Since Diric had, in his time, seen the tragic results of many stampedes in uncertain terrain, he could and did know what would happen—with the addition of human bodies to the bovine ones. He shuddered, and welcomed the distracting click as Kala forced the lock of the collar open. She took it from Shana’s neck with another smile.
“See how I trust you because my husband trusts you,” she remarked, bending now over the collar in her lap. “You know all our secrets, and if you were a true demon, you would have us at your mercy.”

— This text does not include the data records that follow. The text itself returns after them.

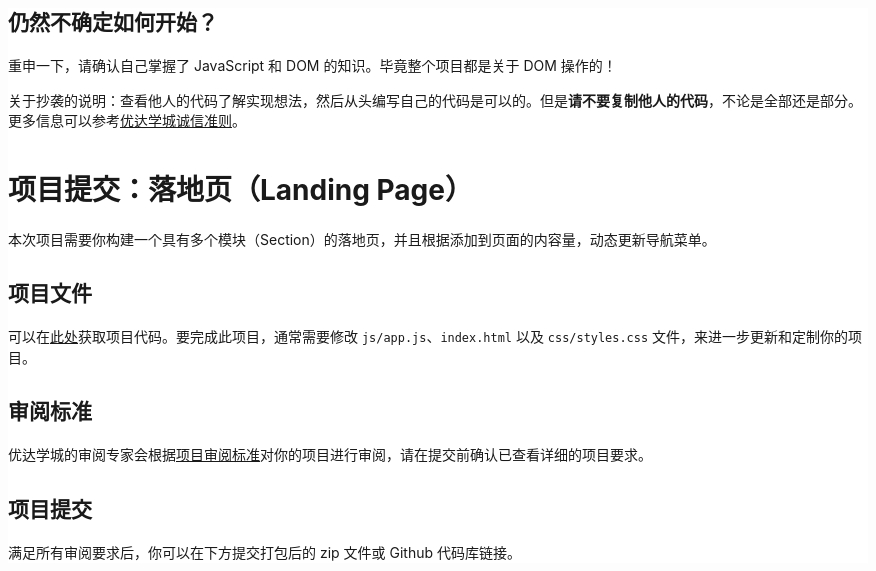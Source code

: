 ## 仍然不确定如何开始？

重申一下，请确认自己掌握了 JavaScript 和 DOM 的知识。毕竟整个项目都是关于 DOM 操作的！

关于抄袭的说明：查看他人的代码了解实现想法，然后从头编写自己的代码是可以的。但是**请不要复制他人的代码**，不论是全部还是部分。更多信息可以参考[优达学城诚信准则](https://udacity.kf5.com/hc/kb/article/1223644/)。


# 项目提交：落地页（Landing Page）

本次项目需要你构建一个具有多个模块（Section）的落地页，并且根据添加到页面的内容量，动态更新导航菜单。

## 项目文件

可以在[此处](https://github.com/udacity/fend/tree/refresh-2019/projects/landing-page)获取项目代码。要完成此项目，通常需要修改  `js/app.js`、`index.html`  以及  `css/styles.css`  文件，来进一步更新和定制你的项目。

## 审阅标准

优达学城的审阅专家会根据[项目审阅标准](https://review.udacity.com/#!/rubrics/2768/view)对你的项目进行审阅，请在提交前确认已查看详细的项目要求。

## 项目提交

满足所有审阅要求后，你可以在下方提交打包后的 zip 文件或 Github 代码库链接。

Shana only laughed, and felt of her neck. “I would never have believed how heavy a simple iron band could be.”
“It is not the weight of the metal, but the bondage that it represents,” Diric said solemnly, and she nodded. “But you have not all of our secrets. There remains one. Do you wish to know it?”
“How you can keep me from knowing your thoughts?” she asked. “I wonder that you have that secret at all, since the elven lords don’t have that magic. Only humans do.”